PORTLAND, Ore. ( TheStreet) -- The National Football League players hate it, the coaches hate it, the folks who do the scheduling hate it and the fans are lukewarm about it at best.
So why do we have Thursday Night Football again?
It wasn't such a big deal during the NFL Network's infancy, when there were only eight Thursday night games per season from 2006 through 2011. But the league expanded Thursday Night Football to a 13-game slate, and that doesn't count the three other games being played on Thanksgiving this year to give the NFL 16 Thursday games overall in 2013.

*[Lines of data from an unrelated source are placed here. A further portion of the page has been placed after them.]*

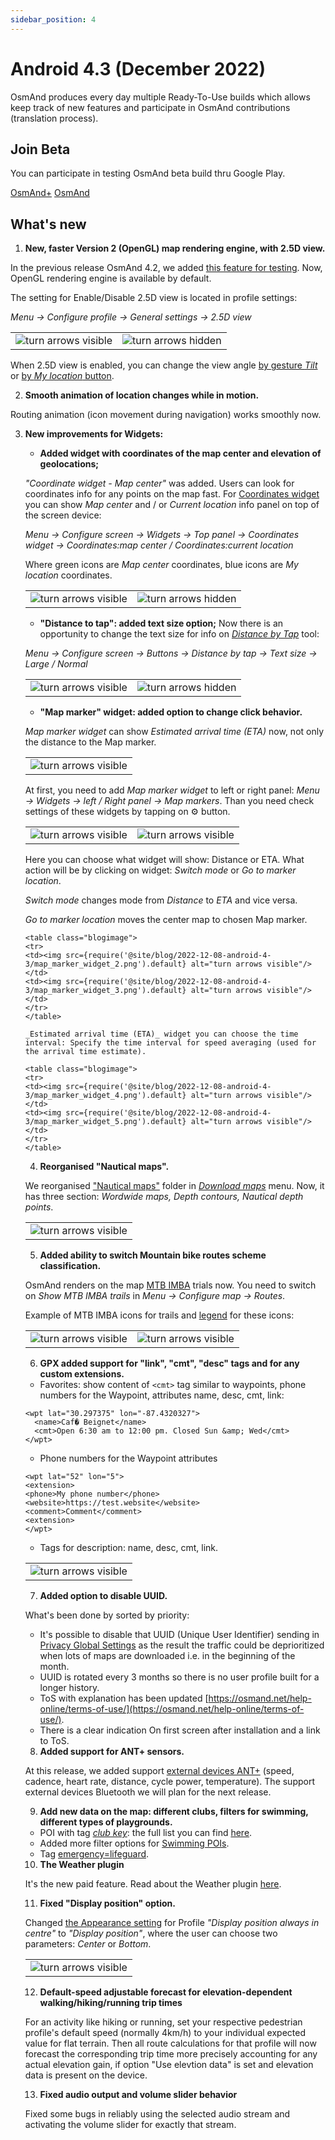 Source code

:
 ```yaml
---
sidebar_position: 4
---
```


# Android 4.3 (December 2022)

OsmAnd produces every day multiple Ready-To-Use builds which allows keep track of new features and participate in OsmAnd contributions (translation process).

## Join Beta
You can participate in testing OsmAnd beta build thru Google Play. 

<div class="button-row">
  <a class="button button--active" href="https://play.google.com/apps/testing/net.osmand.plus">OsmAnd+</a>
  <a class="button button--active" href="https://play.google.com/apps/testing/net.osmand">OsmAnd</a>
</div>

## What's new

1. **New, faster Version 2 (OpenGL) map rendering engine, with 2.5D view.**
  
In the previous release OsmAnd 4.2, we added [this feature for testing](https://osmand.net/blog/osmand-android-4-2-released#25d-view-for-testing). Now, OpenGL rendering engine is available by default.

The setting for Enable/Disable 2.5D view is located in profile settings:

_Menu → Configure profile → General settings → 2.5D view_ 

<table class="blogimage">
  <tr>
    <td><img src={require('@site/blog/2022-12-08-android-4-3/2-5-d-view_1.png').default} alt="turn arrows visible"/></td>
    <td><img src={require('@site/blog/2022-12-08-android-4-3/2-5-d-view_2.png').default} alt="turn arrows hidden"/></td>
    </tr>
</table> 

When 2.5D view is enabled, you can change the view angle [by gesture _Tilt_](https://osmand.net/docs/user/map/interact-with-map#gestures) or [by _My location_ button](https://osmand.net/docs/user/map/interact-with-map#my-location--zoom).


2. **Smooth animation of location changes while in motion.**

Routing animation (icon movement during navigation) works smoothly now.


3. **New improvements for Widgets:**
   
   * **Added widget with coordinates of the map center and elevation of geolocations;** 

   _"Coordinate widget - Map center"_ was added. Users can look for coordinates info for any points on the map fast. For [Coordinates widget](https://osmand.net/docs/user/widgets/info-widgets#coordinates-widget) you can show _Map center_ and / or _Current location_ info panel on top of the screen device:

   _Menu → Configure screen → Widgets → Top panel → Coordinates widget → Coordinates:map center / Coordinates:current location_

   Where green icons are _Map center_ coordinates, blue icons are _My location_ coordinates.

   <table class="blogimage">
   <tr>
    <td><img src={require('@site/blog/2022-12-08-android-4-3/coordinates_widget_1.png').default} alt="turn arrows visible"/></td>
    <td><img src={require('@site/blog/2022-12-08-android-4-3/coordinates_widget_2.png').default} alt="turn arrows hidden"/></td>
    </tr>
   </table> 

   * **"Distance to tap": added text size option;** 
    Now there is an opportunity to change the text size for info on [_Distance by Tap_](https://osmand.net/docs/user/widgets/radius-ruler#distance-by-tap-tool) tool:

   _Menu → Configure screen → Buttons → Distance by tap → Text size → Large / Normal_ 

   <table class="blogimage">
   <tr>
    <td><img src={require('@site/blog/2022-12-08-android-4-3/distance_by_tap_1.png').default} alt="turn arrows visible"/></td>
    <td><img src={require('@site/blog/2022-12-08-android-4-3/distance_by_tap_2.png').default} alt="turn arrows hidden"/></td>
    </tr>
  </table> 


   * **"Map marker" widget: added option to change click behavior.**

   _Map marker widget_ can show _Estimated arrival time (ETA)_ now, not only the distance to the Map marker.

   <table class="blogimage">
   <tr>
    <td><img src={require('@site/blog/2022-12-08-android-4-3/map_marker_widget_6.png').default} alt="turn arrows visible"/></td>
    </tr>
   </table> 
  
   At first, you need to add _Map marker widget_ to left or right panel: _Menu → Widgets → left / Right panel → Map markers_. Than you need check settings of these widgets by tapping on &#9881; button. 

   <table class="blogimage">
  <tr>
    <td><img src={require('@site/blog/2022-12-08-android-4-3/map_marker_widget.png').default} alt="turn arrows visible"/></td>
    <td><img src={require('@site/blog/2022-12-08-android-4-3/map_marker_widget_1.png').default} alt="turn arrows visible"/></td>
  </tr>
  </table> 

  Here you can choose what widget will show: Distance or ETA. What action will be by clicking on widget: _Switch mode_ or _Go to marker location_.

  _Switch mode_ changes mode from _Distance_ to _ETA_ and vice versa.

  _Go to marker location_ moves the center map to chosen Map marker.

    <table class="blogimage">
    <tr>
    <td><img src={require('@site/blog/2022-12-08-android-4-3/map_marker_widget_2.png').default} alt="turn arrows visible"/></td>
    <td><img src={require('@site/blog/2022-12-08-android-4-3/map_marker_widget_3.png').default} alt="turn arrows visible"/></td>
    </tr>
    </table> 

    _Estimated arrival time (ETA)_ widget you can choose the time interval: Specify the time interval for speed averaging (used for the arrival time estimate).

    <table class="blogimage">
    <tr>
    <td><img src={require('@site/blog/2022-12-08-android-4-3/map_marker_widget_4.png').default} alt="turn arrows visible"/></td>
    <td><img src={require('@site/blog/2022-12-08-android-4-3/map_marker_widget_5.png').default} alt="turn arrows visible"/></td>
    </tr>
    </table> 


4. **Reorganised "Nautical maps".**

We reorganised ["Nautical maps"](https://osmand.net/docs/user/plugins/nautical-charts) folder in [_Download maps_](https://osmand.net/docs/user/start-with/download-maps#main-menu) menu. Now, it has three section: _Wordwide maps, Depth contours, Nautical depth points_.

<table class="blogimage">
  <tr>
    <td><img src={require('@site/blog/2022-12-08-android-4-3/nautical_folder.png').default} alt="turn arrows visible"/></td>
    </tr>
</table> 


5. **Added ability to switch Mountain bike routes scheme classification.**

OsmAnd renders on the map [MTB IMBA](https://www.imba.com/) trials now. You need to switch on _Show MTB IMBA trails_ in _Menu → Configure map → Routes_.

Example of MTB IMBA icons for trails and [legend](https://docs.osmand.net/docs/user/map-legend/osmand/#routes) for these icons:

<table class="blogimage">
  <tr>
    <td><img src={require('@site/blog/2022-12-08-android-4-3/imba_map.png').default} alt="turn arrows visible"/></td>
    <td><img src={require('@site/blog/2022-12-08-android-4-3/imba_legend.png').default} alt="turn arrows visible"/></td>
    </tr>
</table> 


6. **GPX added support for "link", "cmt", "desc" tags and for any custom extensions.**

- Favorites: show content of ```<cmt>``` tag similar to waypoints, phone numbers for the Waypoint, attributes
name, desc, cmt, link:

```
<wpt lat="30.297375" lon="-87.4320327">
  <name>Caf� Beignet</name>
  <cmt>Open 6:30 am to 12:00 pm. Closed Sun &amp; Wed</cmt>
</wpt>

```

- Phone numbers for the Waypoint attributes

```
<wpt lat="52" lon="5">
<extension>
<phone>My phone number</phone>
<website>https://test.website</website>
<comment>Comment</comment>
<extension>
</wpt>
```

- Tags for description: name, desc, cmt, link.


<table class="blogimage">
  <tr>
    <td><img src={require('@site/blog/2022-12-08-android-4-3/gpx_tags.png').default} alt="turn arrows visible"/></td>
    </tr>
</table> 



7. **Added option to disable UUID.**

What's been done by sorted by priority:

- It's possible to disable that UUID (Unique User Identifier) sending in [Privacy Global Settings](https://test.osmand.net/docs/user/personal/global-settings#privacy-and-security) as the result the traffic could be deprioritized when lots of maps are downloaded i.e. in the beginning of the month.
- UUID is rotated every 3 months so there is no user profile built for a longer history.
- ToS with explanation has been updated [https://osmand.net/help-online/terms-of-use/](https://osmand.net/help-online/terms-of-use/).
- There is a clear indication On first screen after installation and a link to ToS.


8. **Added support for ANT+ sensors.**

At this release, we added support [external devices ANT+](https://en.wikipedia.org/wiki/ANT_(network)#ANT+) (speed, cadence, heart rate, distance, cycle power, temperature). The support external devices Bluetooth we will plan for the next release. 


9. **Add new data on the map: different clubs, filters for swimming, different types of playgrounds.**

- POI with tag [_club key_](https://wiki.openstreetmap.org/wiki/Key:club): the full list you can find [here](https://github.com/osmandapp/OsmAnd/issues/10486).
- Added more filter options for [Swimming POIs](https://wiki.openstreetmap.org/wiki/Tag:sport%3Dswimming).
- Tag [emergency=lifeguard](https://wiki.openstreetmap.org/wiki/Tag:emergency%3Dlifeguard_base).


10. **The Weather plugin**

It's the new paid feature. Read about the Weather plugin [here](https://osmand.net/docs/user/plugins/weather).

11. **Fixed "Display position" option.**

Changed [the Appearance setting](https://osmand.net/docs/user/personal/profiles#appearance) for Profile _"Display position always in centre"_ to _"Display position"_, where the user can choose two parameters: _Center_ or _Bottom_.

<table class="blogimage">
  <tr>
    <td><img src={require('@site/blog/2022-12-08-android-4-3/display_position.png').default} alt="turn arrows visible"/></td>
    </tr>
</table>

12. **Default-speed adjustable forecast for elevation-dependent walking/hiking/running trip times**

For an activity like hiking or running, set your respective pedestrian profile's default speed (normally 4km/h) to your individual expected value for flat terrain. Then all route calculations for that profile will now forecast the corresponding trip time more precisely accounting for any actual elevation gain, if option "Use elevtion data" is set and elevation data is present on the device.

13. **Fixed audio output and volume slider behavior**

Fixed some bugs in reliably using the selected audio stream and activating the volume slider for exactly that stream.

The Thursday games that the NFL broadcasts under the Thursday Night Football banner on the NFL Network are somewhat more special to the league because of the pure profit they represent. The NFL can't demand the nearly $5.50 per month that research firm SNL Kagan says ESPN gets per month from satellite and cable customers. It can, however, pull in a second-best $1.34 per month, up from less than $1 last year, after beefing up its slate of Thursday games. That alone should bring in more than $1.1 billion in revenue, or 56% more than the channel produced last year.Meanwhile, the NFL has already seen enormous returns on NFL Network ad sales. In 2011, the last year of Thursday Night Football's eight-game slate, SNL Kagan says the network took in $99.6 million in ads. In 2012, that jumped to nearly $201 million thanks to extra games. RBC Capital Markets analyst David Bank projected in AdWeek that NFL Net will book as much as $335 million in ad sales commitments this year, a 67% gain. This is the NFL just getting richer off of its most lucrative revenue stream. NFL games accounted for 31 out 32 of the most-watched TV broadcasts last fall and more than doubled the prime-time viewership of Fox, ABC, CBS and NBC. Through Oct. 23, the league had 10 games topping 20 million viewers -- a 400% increase from last season. NFL games ranked as the Top 16 most-watched shows since Labor Day, up from the Top 11 at the same time last season. Fox (FOXA), CBS> (CBS) and Comcast's> (CMCSA) NBC agreed to pay the NFL $28 billion for broadcast rights through 2022. Walt Disney's (DIS) ESPN has a separate $1.9 billion annual deal for Monday night football, while DirecTV (DTV) has a $1 billion per season agreement for the NFL Sunday Ticket package that is set to become even more lucrative once the current contract expires in 2015.